[Dataset entries]
• • •
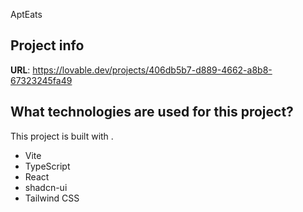 AptEats
## Project info

**URL**: https://lovable.dev/projects/406db5b7-d889-4662-a8b8-67323245fa49


## What technologies are used for this project?

This project is built with .

- Vite
- TypeScript
- React
- shadcn-ui
- Tailwind CSS

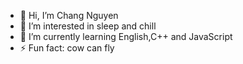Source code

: - 👋 Hi, I’m Chang Nguyen
- 👀 I’m interested in sleep and chill
- 🌱 I’m currently learning English,C++ and JavaScript
- ⚡ Fun fact: cow can fly

<!---
chang1014/chang1014 is a ✨ special ✨ repository because its `README.md` (this file) appears on your GitHub profile.
You can click the Preview link to take a look at your changes.
--->
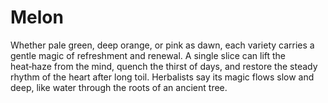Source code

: # Melon

Whether pale green, deep orange, or pink as dawn, each variety carries a gentle magic of refreshment and renewal. A single slice can lift the heat‑haze from the mind, quench the thirst of days, and restore the steady rhythm of the heart after long toil. Herbalists say its magic flows slow and deep, like water through the roots of an ancient tree.

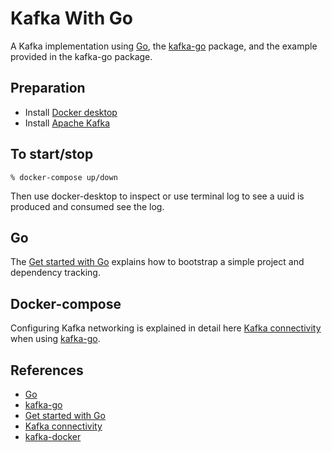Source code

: # Kafka With Go

A Kafka implementation using [Go], the [kafka-go] package, and the example provided in the kafka-go package. 

## Preparation
- Install [Docker desktop](https://docs.docker.com/docker-for-mac/install/)
- Install [Apache Kafka](https://medium.com/@Ankitthakur/apache-kafka-installation-on-mac-using-homebrew-a367cdefd273)

## To start/stop

    % docker-compose up/down

Then use docker-desktop to inspect or use terminal log to see a uuid is produced and consumed see the log.  

## Go
The [Get started with Go] explains how to bootstrap a simple project and dependency tracking.

## Docker-compose
Configuring Kafka networking is explained in detail here [Kafka connectivity] when using [kafka-go].

## References
- [Go]
- [kafka-go]
- [Get started with Go]
- [Kafka connectivity]
- [kafka-docker]

[Go]: https://golang.org
[kafka-go]: https://github.com/segmentio/kafka-go
[Get started with Go]: https://golang.org/doc/tutorial/getting-started
[Kafka connectivity]: https://github.com/wurstmeister/kafka-docker/wiki/Connectivity
[kafka-docker]: https://hub.docker.com/r/wurstmeister/kafka/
• • •
§ Problem requirements
For the data above, return an exact copy that contains no pictures.

§ Written solution
 AptEats
## Project info

**URL**: https://lovable.dev/projects/406db5b7-d889-4662-a8b8-67323245fa49


## What technologies are used for this project?

This project is built with .

- Vite
- TypeScript
- React
- shadcn-ui
- Tailwind CSS

Source code

: - 👋 Hi, I’m Chang Nguyen
- 👀 I’m interested in sleep and chill
- 🌱 I’m currently learning English,C++ and JavaScript
- ⚡ Fun fact: cow can fly

<!---
chang1014/chang1014 is a ✨ special ✨ repository because its `README.md` (this file) appears on your GitHub profile.
You can click the Preview link to take a look at your changes.
--->
Source code

: # Melon

Whether pale green, deep orange, or pink as dawn, each variety carries a gentle magic of refreshment and renewal. A single slice can lift the heat‑haze from the mind, quench the thirst of days, and restore the steady rhythm of the heart after long toil. Herbalists say its magic flows slow and deep, like water through the roots of an ancient tree.

Source code

: # Kafka With Go

A Kafka implementation using [Go], the [kafka-go] package, and the example provided in the kafka-go package. 

## Preparation
- Install [Docker desktop](https://docs.docker.com/docker-for-mac/install/)
- Install [Apache Kafka](https://medium.com/@Ankitthakur/apache-kafka-installation-on-mac-using-homebrew-a367cdefd273)

## To start/stop

    % docker-compose up/down

Then use docker-desktop to inspect or use terminal log to see a uuid is produced and consumed see the log.  

## Go
The [Get started with Go] explains how to bootstrap a simple project and dependency tracking.

## Docker-compose
Configuring Kafka networking is explained in detail here [Kafka connectivity] when using [kafka-go].

## References
- [Go]
- [kafka-go]
- [Get started with Go]
- [Kafka connectivity]
- [kafka-docker]

[Go]: https://golang.org
[kafka-go]: https://github.com/segmentio/kafka-go
[Get started with Go]: https://golang.org/doc/tutorial/getting-started
[Kafka connectivity]: https://github.com/wurstmeister/kafka-docker/wiki/Connectivity
[kafka-docker]: https://hub.docker.com/r/wurstmeister/kafka/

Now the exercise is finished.